Scan the records for the string "Microsoft"; copy each line where it occurs.

Saved entries:
____

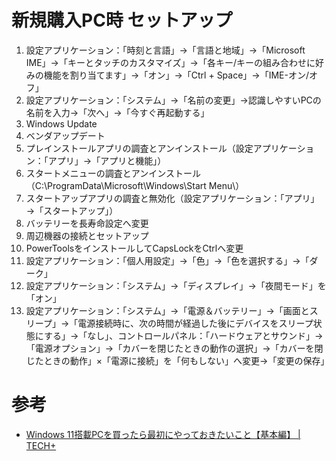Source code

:# 新規購入PC時 セットアップ

1. 設定アプリケーション：「時刻と言語」→「言語と地域」→「Microsoft IME」→「キーとタッチのカスタマイズ」→「各キー/キーの組み合わせに好みの機能を割り当てます」→「オン」→「Ctrl + Space」→「IME-オン/オフ」
2. 設定アプリケーション：「システム」→「名前の変更」→認識しやすいPCの名前を入力→「次へ」→「今すぐ再起動する」
3. Windows Update
4. ベンダアップデート
5. プレインストールアプリの調査とアンインストール（設定アプリケーション：「アプリ」→「アプリと機能」）
6. スタートメニューの調査とアンインストール（C:\ProgramData\Microsoft\Windows\Start Menu\）
7. スタートアップアプリの調査と無効化（設定アプリケーション：「アプリ」→「スタートアップ」）
8. バッテリーを長寿命設定へ変更
9. 周辺機器の接続とセットアップ
10. PowerToolsをインストールしてCapsLockをCtrlへ変更
11. 設定アプリケーション：「個人用設定」→「色」→「色を選択する」→「ダーク」
12. 設定アプリケーション：「システム」→「ディスプレイ」→「夜間モード」を「オン」
13. 設定アプリケーション：「システム」→「電源＆バッテリー」→「画面とスリープ」→「電源接続時に、次の時間が経過した後にデバイスをスリープ状態にする」→「なし」、コントロールパネル：「ハードウェアとサウンド」→「電源オプション」→「カバーを閉じたときの動作の選択」→「カバーを閉じたときの動作」×「電源に接続」を「何もしない」へ変更→「変更の保存」

# 参考

- [Windows 11搭載PCを買ったら最初にやっておきたいこと【基本編】 | TECH+](https://news.mynavi.jp/article/20211014-2083192/)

____

* Response area:
1. 設定アプリケーション：「時刻と言語」→「言語と地域」→「Microsoft IME」→「キーとタッチのカスタマイズ」→「各キー/キーの組み合わせに好みの機能を割り当てます」→「オン」→「Ctrl + Space」→「IME-オン/オフ」
6. スタートメニューの調査とアンインストール（C:\ProgramData\Microsoft\Windows\Start Menu\）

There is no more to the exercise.